→ **Exercise brief**
Set down each line of the records once more, precisely, and omit the pictures.

· · · ·

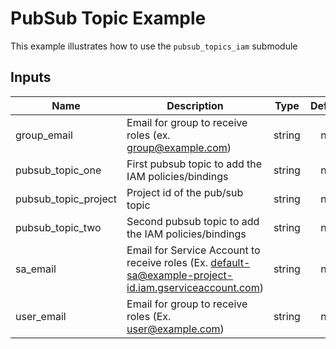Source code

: # PubSub Topic Example

This example illustrates how to use the `pubsub_topics_iam` submodule

<!-- BEGINNING OF PRE-COMMIT-TERRAFORM DOCS HOOK -->
## Inputs

| Name | Description | Type | Default | Required |
|------|-------------|:----:|:-----:|:-----:|
| group\_email | Email for group to receive roles (ex. group@example.com) | string | n/a | yes |
| pubsub\_topic\_one | First pubsub topic to add the IAM policies/bindings | string | n/a | yes |
| pubsub\_topic\_project | Project id of the pub/sub topic | string | n/a | yes |
| pubsub\_topic\_two | Second pubsub topic to add the IAM policies/bindings | string | n/a | yes |
| sa\_email | Email for Service Account to receive roles (Ex. default-sa@example-project-id.iam.gserviceaccount.com) | string | n/a | yes |
| user\_email | Email for group to receive roles (Ex. user@example.com) | string | n/a | yes |

<!-- END OF PRE-COMMIT-TERRAFORM DOCS HOOK -->
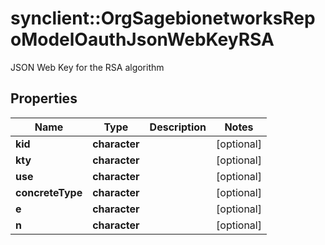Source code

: # synclient::OrgSagebionetworksRepoModelOauthJsonWebKeyRSA

JSON Web Key for the RSA algorithm

## Properties
Name | Type | Description | Notes
------------ | ------------- | ------------- | -------------
**kid** | **character** |  | [optional] 
**kty** | **character** |  | [optional] 
**use** | **character** |  | [optional] 
**concreteType** | **character** |  | [optional] 
**e** | **character** |  | [optional] 
**n** | **character** |  | [optional] 


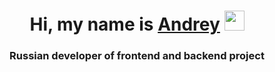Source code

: <h1 align="center">Hi, my name is <a href="https://vk.com/n_rey25/" target="_blank">Andrey</a>
<img src="https://github.com/blackcater/blackcater/raw/main/images/Hi.gif" height="32"/></h1>
<h3 align="center">Russian developer of frontend and backend project</h3>
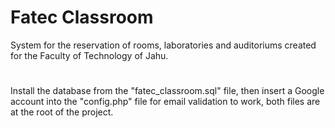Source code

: # Fatec Classroom 

System for the reservation of rooms, laboratories and auditoriums created for the Faculty of Technology of Jahu.

#

Install the database from the "fatec_classroom.sql" file, then insert a Google account into the "config.php" file for email validation to work, both files are at the root of the project.
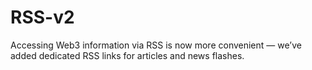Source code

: # RSS-v2
Accessing Web3 information via RSS is now more convenient — we’ve added dedicated RSS links for articles and news flashes.
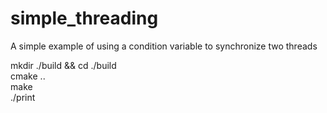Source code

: # simple_threading
A simple example of using a condition variable to synchronize two threads  

mkdir ./build && cd ./build  
cmake ..  
make  
./print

· · · ·

→ **Result for this task**
Source code

: # PubSub Topic Example

This example illustrates how to use the `pubsub_topics_iam` submodule

<!-- BEGINNING OF PRE-COMMIT-TERRAFORM DOCS HOOK -->
## Inputs

| Name | Description | Type | Default | Required |
|------|-------------|:----:|:-----:|:-----:|
| group\_email | Email for group to receive roles (ex. group@example.com) | string | n/a | yes |
| pubsub\_topic\_one | First pubsub topic to add the IAM policies/bindings | string | n/a | yes |
| pubsub\_topic\_project | Project id of the pub/sub topic | string | n/a | yes |
| pubsub\_topic\_two | Second pubsub topic to add the IAM policies/bindings | string | n/a | yes |
| sa\_email | Email for Service Account to receive roles (Ex. default-sa@example-project-id.iam.gserviceaccount.com) | string | n/a | yes |
| user\_email | Email for group to receive roles (Ex. user@example.com) | string | n/a | yes |

<!-- END OF PRE-COMMIT-TERRAFORM DOCS HOOK -->
Source code

: # synclient::OrgSagebionetworksRepoModelOauthJsonWebKeyRSA

JSON Web Key for the RSA algorithm

## Properties
Name | Type | Description | Notes
------------ | ------------- | ------------- | -------------
**kid** | **character** |  | [optional] 
**kty** | **character** |  | [optional] 
**use** | **character** |  | [optional] 
**concreteType** | **character** |  | [optional] 
**e** | **character** |  | [optional] 
**n** | **character** |  | [optional] 


Source code

: <h1 align="center">Hi, my name is <a href="https://vk.com/n_rey25/" target="_blank">Andrey</a>
<img src="https://github.com/blackcater/blackcater/raw/main/images/Hi.gif" height="32"/></h1>
<h3 align="center">Russian developer of frontend and backend project</h3>
Source code

: # Fatec Classroom 

System for the reservation of rooms, laboratories and auditoriums created for the Faculty of Technology of Jahu.

#

Install the database from the "fatec_classroom.sql" file, then insert a Google account into the "config.php" file for email validation to work, both files are at the root of the project.
Source code

: # RSS-v2
Accessing Web3 information via RSS is now more convenient — we’ve added dedicated RSS links for articles and news flashes.
Source code

: # simple_threading
A simple example of using a condition variable to synchronize two threads  

mkdir ./build && cd ./build  
cmake ..  
make  
./print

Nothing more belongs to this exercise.